Nous réaffirmons [...] notre opposition ferme à la pratique de politisation des questions de droits humains et au deux poids, deux mesures

En écho à une déclaration commune dans laquelle 27 Etats (dont la France, le Royaume-Uni ou encore l'Allemagne) s'inquiétaient du traitement des minorités dans le Xinjiang, 46 pays répondaient le 1er juillet par une contre-déclaration, dans laquelle ils approuvaient l'action du pouvoir central chinois au Xinjiang. Parmi les signataires (en dehors de la Chine elle-même), on retrouvait entre autres la Russie, le Venezuela, Cuba... mais aussi de nombreux pays à majorité musulmane comme l'Arabie saoudite, l'Iran, l'Egypte, l'Irak, la Palestine ou encore la Syrie.

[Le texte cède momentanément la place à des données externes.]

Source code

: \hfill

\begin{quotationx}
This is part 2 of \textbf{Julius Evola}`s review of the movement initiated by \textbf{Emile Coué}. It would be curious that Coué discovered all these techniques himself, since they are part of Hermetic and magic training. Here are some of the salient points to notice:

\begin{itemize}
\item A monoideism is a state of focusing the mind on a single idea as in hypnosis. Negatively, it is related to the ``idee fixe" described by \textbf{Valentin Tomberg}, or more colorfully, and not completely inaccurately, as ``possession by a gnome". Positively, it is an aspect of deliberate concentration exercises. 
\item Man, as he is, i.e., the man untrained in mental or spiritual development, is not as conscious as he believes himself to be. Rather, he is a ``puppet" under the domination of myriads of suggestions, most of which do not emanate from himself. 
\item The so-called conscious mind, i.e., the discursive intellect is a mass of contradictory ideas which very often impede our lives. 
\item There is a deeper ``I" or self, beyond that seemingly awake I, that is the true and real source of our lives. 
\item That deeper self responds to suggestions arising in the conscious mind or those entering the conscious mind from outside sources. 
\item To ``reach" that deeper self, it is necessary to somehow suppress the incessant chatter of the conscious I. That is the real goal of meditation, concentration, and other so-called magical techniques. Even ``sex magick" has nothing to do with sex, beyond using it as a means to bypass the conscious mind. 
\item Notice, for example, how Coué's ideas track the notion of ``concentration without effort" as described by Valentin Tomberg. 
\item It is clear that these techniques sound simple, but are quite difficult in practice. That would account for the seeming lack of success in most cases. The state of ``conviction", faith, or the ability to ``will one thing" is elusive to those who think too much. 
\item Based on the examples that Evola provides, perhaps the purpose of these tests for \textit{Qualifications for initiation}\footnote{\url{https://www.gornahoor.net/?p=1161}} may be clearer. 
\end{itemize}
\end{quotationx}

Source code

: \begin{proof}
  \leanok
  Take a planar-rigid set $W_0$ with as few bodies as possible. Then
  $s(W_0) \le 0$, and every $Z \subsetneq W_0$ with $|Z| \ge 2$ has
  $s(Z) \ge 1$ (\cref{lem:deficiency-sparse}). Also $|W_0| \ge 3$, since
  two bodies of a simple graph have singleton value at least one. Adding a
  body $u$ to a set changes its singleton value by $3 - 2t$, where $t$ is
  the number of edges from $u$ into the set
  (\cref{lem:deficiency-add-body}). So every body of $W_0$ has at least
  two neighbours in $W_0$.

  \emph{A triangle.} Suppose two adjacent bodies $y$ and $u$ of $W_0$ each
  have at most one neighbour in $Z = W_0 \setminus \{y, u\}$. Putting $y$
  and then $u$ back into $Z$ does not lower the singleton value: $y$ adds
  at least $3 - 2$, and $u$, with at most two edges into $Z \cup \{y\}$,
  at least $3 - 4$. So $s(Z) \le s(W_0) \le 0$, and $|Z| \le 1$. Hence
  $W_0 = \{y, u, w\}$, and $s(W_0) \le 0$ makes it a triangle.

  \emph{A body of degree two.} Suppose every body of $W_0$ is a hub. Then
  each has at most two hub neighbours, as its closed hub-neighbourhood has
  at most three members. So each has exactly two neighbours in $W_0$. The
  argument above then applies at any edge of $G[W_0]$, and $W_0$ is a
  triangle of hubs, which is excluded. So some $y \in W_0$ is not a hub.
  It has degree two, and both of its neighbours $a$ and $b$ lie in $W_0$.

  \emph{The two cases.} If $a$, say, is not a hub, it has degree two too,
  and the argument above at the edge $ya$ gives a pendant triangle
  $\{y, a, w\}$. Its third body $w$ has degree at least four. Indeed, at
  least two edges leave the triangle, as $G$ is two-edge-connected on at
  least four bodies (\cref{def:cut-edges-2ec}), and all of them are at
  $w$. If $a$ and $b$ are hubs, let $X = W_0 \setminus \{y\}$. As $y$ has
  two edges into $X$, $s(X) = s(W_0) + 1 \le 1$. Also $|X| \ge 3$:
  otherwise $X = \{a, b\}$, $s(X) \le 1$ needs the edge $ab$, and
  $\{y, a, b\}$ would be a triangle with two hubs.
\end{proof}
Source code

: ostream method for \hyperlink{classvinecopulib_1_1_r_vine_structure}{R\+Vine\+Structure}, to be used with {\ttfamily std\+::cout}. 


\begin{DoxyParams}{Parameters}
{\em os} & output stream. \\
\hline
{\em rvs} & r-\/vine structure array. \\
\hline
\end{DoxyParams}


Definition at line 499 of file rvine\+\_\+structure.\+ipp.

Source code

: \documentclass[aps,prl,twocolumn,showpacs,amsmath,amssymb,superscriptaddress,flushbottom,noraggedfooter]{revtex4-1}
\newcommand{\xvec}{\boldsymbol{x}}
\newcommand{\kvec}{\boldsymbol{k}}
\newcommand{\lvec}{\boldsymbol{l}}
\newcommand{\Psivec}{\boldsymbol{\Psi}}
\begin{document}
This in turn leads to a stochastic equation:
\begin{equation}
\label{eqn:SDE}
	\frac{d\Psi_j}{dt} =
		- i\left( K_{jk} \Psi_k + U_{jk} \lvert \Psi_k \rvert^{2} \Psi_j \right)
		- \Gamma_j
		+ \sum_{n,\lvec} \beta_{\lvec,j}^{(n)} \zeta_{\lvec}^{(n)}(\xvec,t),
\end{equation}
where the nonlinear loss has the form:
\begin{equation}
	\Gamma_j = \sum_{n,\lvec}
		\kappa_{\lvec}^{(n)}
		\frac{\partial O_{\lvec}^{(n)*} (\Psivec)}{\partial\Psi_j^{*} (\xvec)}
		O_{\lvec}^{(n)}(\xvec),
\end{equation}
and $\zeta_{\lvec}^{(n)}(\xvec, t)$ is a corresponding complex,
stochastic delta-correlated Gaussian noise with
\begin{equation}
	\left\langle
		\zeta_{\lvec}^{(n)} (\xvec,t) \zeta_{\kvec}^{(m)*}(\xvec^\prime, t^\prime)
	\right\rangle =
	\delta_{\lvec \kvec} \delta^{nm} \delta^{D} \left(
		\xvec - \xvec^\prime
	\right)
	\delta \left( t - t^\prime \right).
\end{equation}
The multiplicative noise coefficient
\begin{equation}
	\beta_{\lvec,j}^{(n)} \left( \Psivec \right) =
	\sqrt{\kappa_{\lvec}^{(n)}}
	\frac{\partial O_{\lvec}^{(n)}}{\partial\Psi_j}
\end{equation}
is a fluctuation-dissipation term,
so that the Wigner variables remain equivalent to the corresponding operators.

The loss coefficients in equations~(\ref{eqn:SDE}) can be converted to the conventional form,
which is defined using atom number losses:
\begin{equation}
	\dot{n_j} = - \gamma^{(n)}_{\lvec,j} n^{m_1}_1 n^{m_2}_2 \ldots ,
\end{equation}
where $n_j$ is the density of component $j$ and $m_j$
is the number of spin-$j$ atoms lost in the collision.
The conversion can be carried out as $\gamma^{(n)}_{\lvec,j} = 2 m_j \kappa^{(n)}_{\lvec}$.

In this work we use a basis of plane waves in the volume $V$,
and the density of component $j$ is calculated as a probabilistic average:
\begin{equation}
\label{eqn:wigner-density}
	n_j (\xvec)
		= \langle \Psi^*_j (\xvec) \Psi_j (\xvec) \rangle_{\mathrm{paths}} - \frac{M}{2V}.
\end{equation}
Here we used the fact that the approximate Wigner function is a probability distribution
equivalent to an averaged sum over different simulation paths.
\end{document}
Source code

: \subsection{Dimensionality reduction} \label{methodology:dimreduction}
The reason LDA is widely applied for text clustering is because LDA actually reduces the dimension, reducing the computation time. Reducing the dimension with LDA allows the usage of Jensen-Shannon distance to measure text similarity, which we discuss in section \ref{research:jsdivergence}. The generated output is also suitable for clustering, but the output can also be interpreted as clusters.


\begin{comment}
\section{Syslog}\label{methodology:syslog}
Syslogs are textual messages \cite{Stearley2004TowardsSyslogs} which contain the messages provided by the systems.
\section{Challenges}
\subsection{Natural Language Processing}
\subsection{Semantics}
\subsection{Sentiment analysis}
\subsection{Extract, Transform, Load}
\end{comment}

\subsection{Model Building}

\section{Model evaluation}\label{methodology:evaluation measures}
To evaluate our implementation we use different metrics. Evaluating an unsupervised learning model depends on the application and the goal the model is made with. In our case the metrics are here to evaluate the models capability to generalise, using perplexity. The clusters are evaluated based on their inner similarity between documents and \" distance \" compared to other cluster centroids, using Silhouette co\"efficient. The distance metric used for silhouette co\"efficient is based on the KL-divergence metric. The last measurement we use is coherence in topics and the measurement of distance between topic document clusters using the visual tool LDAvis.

Si la vue des auteurs de cette contre-déclaration faisait s'étrangler Raphaël Glucksmann, qui dénonçait une «liste de la honte», les signataires soulignaient de leur côté leur «opposition ferme à la pratique de politisation des questions de droits humains et au deux poids, deux mesures».

Considérant le «terrorisme et l'extrémisme» comme des «ennemis communs à tous les êtres humains», les 46 signataires saluaient le fait que Pékin ait ramené «la sécurité et la stabilité» dans le Xinjiang tout en «sauvegardant» les «droits humains des personnes de tous les groupes ethniques» de cette région. «Nous exhortons à s'abstenir d'allégations infondées contre la Chine, basées sur la désinformation», poursuivaient les 46 pays en question.

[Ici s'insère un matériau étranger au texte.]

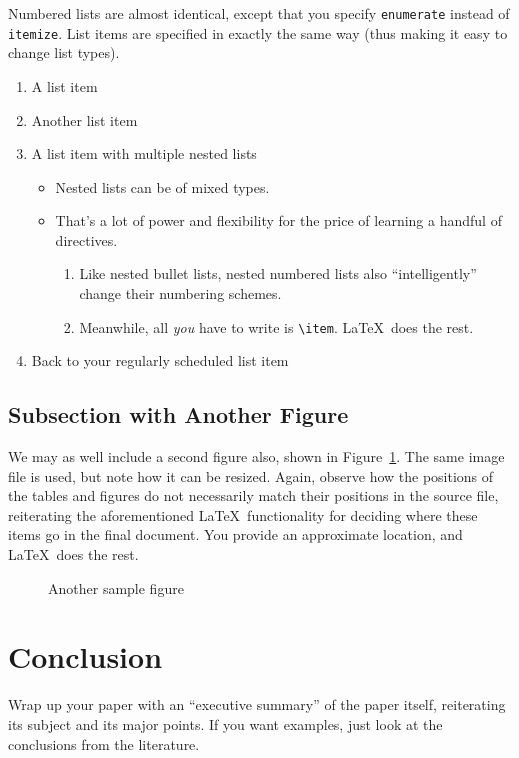 \documentclass{article}
\begin{document}
Numbered lists are almost identical, except that you specify \verb!enumerate! instead of \verb!itemize!.  List items are specified in exactly the same way (thus making it easy to change list types).

\begin{enumerate}
\item A list item
\item Another list item
\item A list item with multiple nested lists

\begin{itemize}
\item Nested lists can be of mixed types.
\item That's a lot of power and flexibility for the price of learning a handful of directives.

\begin{enumerate}
\item Like nested bullet lists, nested numbered lists also ``intelligently'' change their numbering schemes.
\item Meanwhile, all \emph{you} have to write is \verb!\item!.  \LaTeX\ does the rest.
\end{enumerate}
\end{itemize}

\item Back to your regularly scheduled list item

\end{enumerate}

\subsection{Subsection with Another Figure}

We may as well include a second figure also, shown in Figure~\ref{figure-sample2}.  The same image file is used, but note how it can be resized.  Again, observe how the positions of the tables and figures do not necessarily match their positions in the source file, reiterating the aforementioned \LaTeX\ functionality for deciding where these items go in the final document.  You provide an approximate location, and \LaTeX\ does the rest.

\begin{figure}
\centering


\caption{Another sample figure}
\label{figure-sample2}
\end{figure}

\section{Conclusion}

Wrap up your paper with an ``executive summary'' of the paper itself, reiterating its subject and its major points.  If you want examples, just look at the conclusions from the literature.



\end{document}
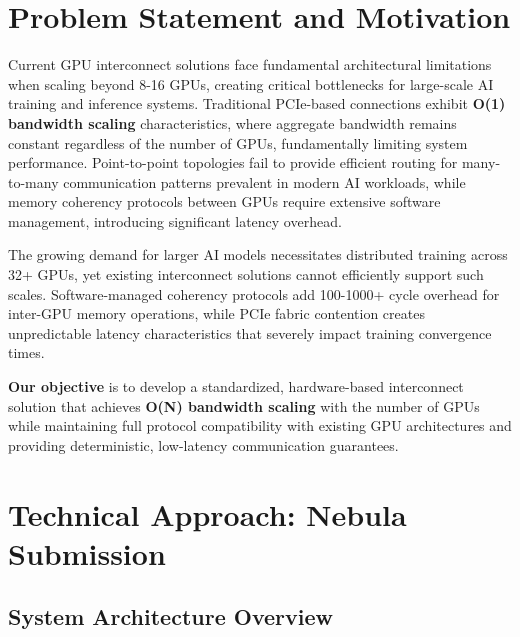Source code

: \documentclass[11pt,a4paper]{article}
\begin{document}
\newpage

\section{Problem Statement and Motivation}

Current GPU interconnect solutions face fundamental architectural limitations when scaling beyond 8-16 GPUs, creating critical bottlenecks for large-scale AI training and inference systems. Traditional PCIe-based connections exhibit \textbf{O(1) bandwidth scaling} characteristics, where aggregate bandwidth remains constant regardless of the number of GPUs, fundamentally limiting system performance. Point-to-point topologies fail to provide efficient routing for many-to-many communication patterns prevalent in modern AI workloads, while memory coherency protocols between GPUs require extensive software management, introducing significant latency overhead.

The growing demand for larger AI models necessitates distributed training across 32+ GPUs, yet existing interconnect solutions cannot efficiently support such scales. Software-managed coherency protocols add 100-1000+ cycle overhead for inter-GPU memory operations, while PCIe fabric contention creates unpredictable latency characteristics that severely impact training convergence times.

\textbf{Our objective} is to develop a standardized, hardware-based interconnect solution that achieves \textbf{O(N) bandwidth scaling} with the number of GPUs while maintaining full protocol compatibility with existing GPU architectures and providing deterministic, low-latency communication guarantees.

\section{Technical Approach: Nebula Submission}

\subsection{System Architecture Overview}
\end{document}
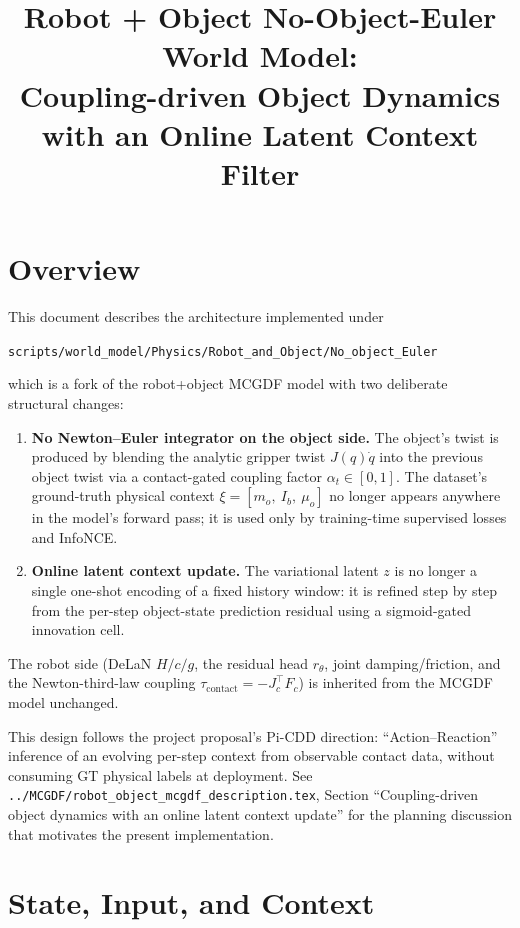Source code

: \documentclass[11pt]{article}
\title{Robot + Object No-Object-Euler World Model:\\Coupling-driven Object Dynamics with an Online Latent Context Filter}
\author{}
\date{}
\begin{document}
\maketitle

\section{Overview}

This document describes the architecture implemented under
\begin{center}
\texttt{scripts/world\_model/Physics/Robot\_and\_Object/No\_object\_Euler}
\end{center}
which is a fork of the robot+object MCGDF model with two deliberate
structural changes:
\begin{enumerate}
  \item \textbf{No Newton--Euler integrator on the object side.}  The
    object's twist is produced by blending the analytic gripper twist
    $J(q)\dot q$ into the previous object twist via a contact-gated
    coupling factor $\alpha_t \in [0,1]$.  The dataset's ground-truth
    physical context $\xi = [m_o,\ I_b,\ \mu_o]$ no longer appears
    anywhere in the model's forward pass; it is used only by
    training-time supervised losses and InfoNCE.
  \item \textbf{Online latent context update.}  The variational latent
    $z$ is no longer a single one-shot encoding of a fixed history
    window: it is refined step by step from the per-step object-state
    prediction residual using a sigmoid-gated innovation cell.
\end{enumerate}
The robot side (DeLaN $H/c/g$, the residual head $r_\theta$, joint
damping/friction, and the Newton-third-law coupling
$\tau_{\mathrm{contact}} = -J_c^\top F_c$) is inherited from the MCGDF
model unchanged.

This design follows the project proposal's Pi-CDD direction:
``Action--Reaction'' inference of an evolving per-step context from
observable contact data, without consuming GT physical labels at
deployment.  See
\texttt{../MCGDF/robot\_object\_mcgdf\_description.tex},
Section ``Coupling-driven object dynamics with an online latent
context update'' for the planning discussion that motivates the
present implementation.

\section{State, Input, and Context}
\end{document}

En outre, en juillet 2020 également, le président turc Recep Tayyip Erdogan a prôné après une visite en Chine une solution à la situation des Ouïghours au Xinjiang «tenant compte des sensibilités» des deux parties. Une volte-face diplomatique d'Ankara : au début de l'année 2019, le ministère turc des Affaires étrangères avait qualifié de «honte pour l'humanité» le traitement réservé aux Ouïghours.

Sous le vernis humanitaire, la confrontation stratégique ?

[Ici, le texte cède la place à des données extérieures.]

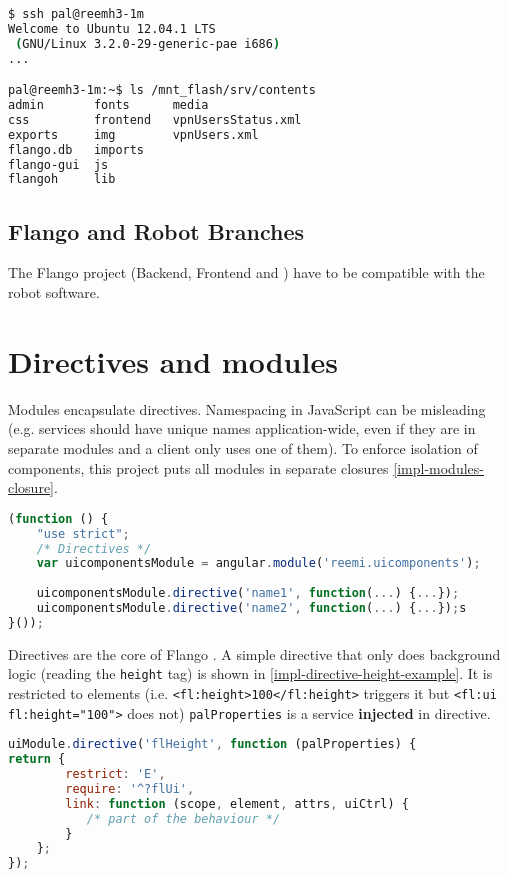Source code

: \begin{lstlisting}[columns=fixed,language=bash,caption=Connection with robots, label=impl-ssh]
$ ssh pal@reemh3-1m
Welcome to Ubuntu 12.04.1 LTS 
 (GNU/Linux 3.2.0-29-generic-pae i686)
...

pal@reemh3-1m:~$ ls /mnt_flash/srv/contents
admin       fonts      media
css         frontend   vpnUsersStatus.xml     
exports     img        vpnUsers.xml
flango.db   imports    
flango-gui  js         
flangoh     lib
\end{lstlisting}

\subsection{Flango and Robot Branches}
The Flango project (Backend, Frontend and \cm) have to be compatible with the robot software.

\section{Directives and modules}
Modules encapsulate directives.
Namespacing in JavaScript can be misleading (e.g. services should have unique names application-wide, even if they are in separate modules and a client only uses one of them).
To enforce isolation of components, this project puts all modules in separate closures \ref{impl-modules-closure}.

\begin{lstlisting}[language=JavaScript, caption=Closures to isolate modules, label=impl-modules-closure]
(function () {
    "use strict";
    /* Directives */
    var uicomponentsModule = angular.module('reemi.uicomponents');
    
    uicomponentsModule.directive('name1', function(...) {...});
    uicomponentsModule.directive('name2', function(...) {...});s
}());
\end{lstlisting}

Directives are the core of Flango \cm .
A simple directive that only does background logic (reading the \texttt{height} tag) is shown in \ref{impl-directive-height-example}.
It is restricted to elements (i.e. \lstinline$<fl:height>100</fl:height>$ triggers it but \lstinline$<fl:ui fl:height="100">$ does not)
\texttt{palProperties} is a service \textbf{injected} in directive.

\begin{lstlisting}[language=JavaScript,caption=flHeight Directive, label=impl-directive-height-example]
uiModule.directive('flHeight', function (palProperties) {
return {
        restrict: 'E',
        require: '^?flUi',
        link: function (scope, element, attrs, uiCtrl) {
           /* part of the behaviour */
        }
    };
});
\end{lstlisting}


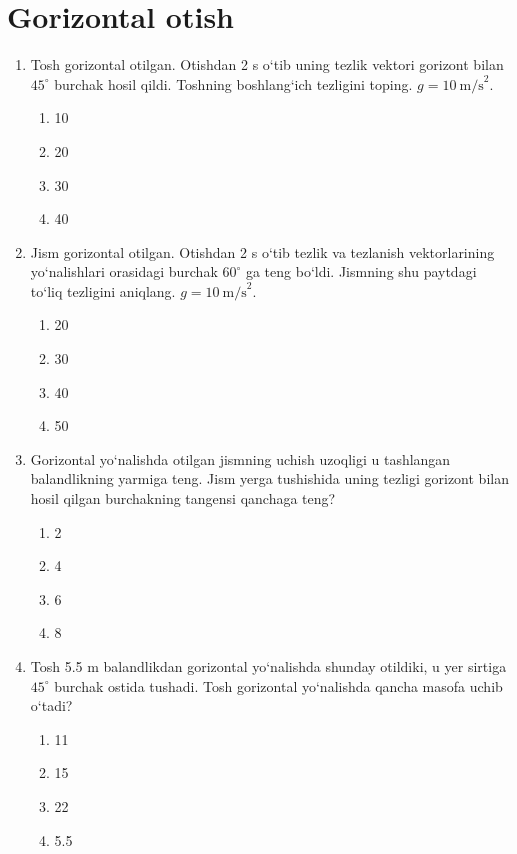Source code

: 
\section{Gorizontal otish}

\begin{enumerate}

\item Tosh gorizontal otilgan. Otishdan 2 s o‘tib uning tezlik vektori gorizont bilan $45^\circ$ burchak hosil qildi. Toshning boshlang‘ich tezligini toping. $g=10\ \text{m/s}^2$.

\begin{enumerate}[label=\Alph*)]
\item 10
\item 20
\item 30
\item 40
\end{enumerate}

\item Jism gorizontal otilgan. Otishdan 2 s o‘tib tezlik va tezlanish vektorlarining yo‘nalishlari orasidagi burchak $60^\circ$ ga teng bo‘ldi. Jismning shu paytdagi to‘liq tezligini aniqlang. $g=10\ \text{m/s}^2$.

\begin{enumerate}[label=\Alph*)]
\item 20
\item 30
\item 40
\item 50
\end{enumerate}

\item Gorizontal yo‘nalishda otilgan jismning uchish uzoqligi u tashlangan balandlikning yarmiga teng. Jism yerga tushishida uning tezligi gorizont bilan hosil qilgan burchakning tangensi qanchaga teng?

\begin{enumerate}[label=\Alph*)]
\item 2
\item 4
\item 6
\item 8
\end{enumerate}

\item Tosh 5.5 m balandlikdan gorizontal yo‘nalishda shunday otildiki, u yer sirtiga $45^\circ$ burchak ostida tushadi. Tosh gorizontal yo‘nalishda qancha masofa uchib o‘tadi?

\begin{enumerate}[label=\Alph*)]
\item 11
\item 15
\item 22
\item 5.5
\end{enumerate}


\end{enumerate}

Comment comprendre le soutien international affiché par certains Etats à la politique de Pékin au Xinjiang, à la lumière du récit médiatique dominant, largement centré, en France notamment, sur la question des droits de l'homme ?

Pour le sociologue allemand Adrian Zenz, en pointe dans la dénonciation de la répression des Ouïghours mais dont les travaux soulèvent des critiques, la réponse est claire. «La plupart des [46] pays ont signé par pragmatisme, même s’ils ne sont pas forcément d’accord avec ce qu’il se passe dans le Xinjiang, car la relation avec la Chine est plus importante que les questions de droits de l’Homme», estime-t-il, cité par Libération

Mais ces accusations demeurent aussi difficilement vérifiables que les intentions louables proclamées par Washington ou Paris en matière de défense des droits des minorités chinoises... qui cadrent curieusement avec leur agenda politique.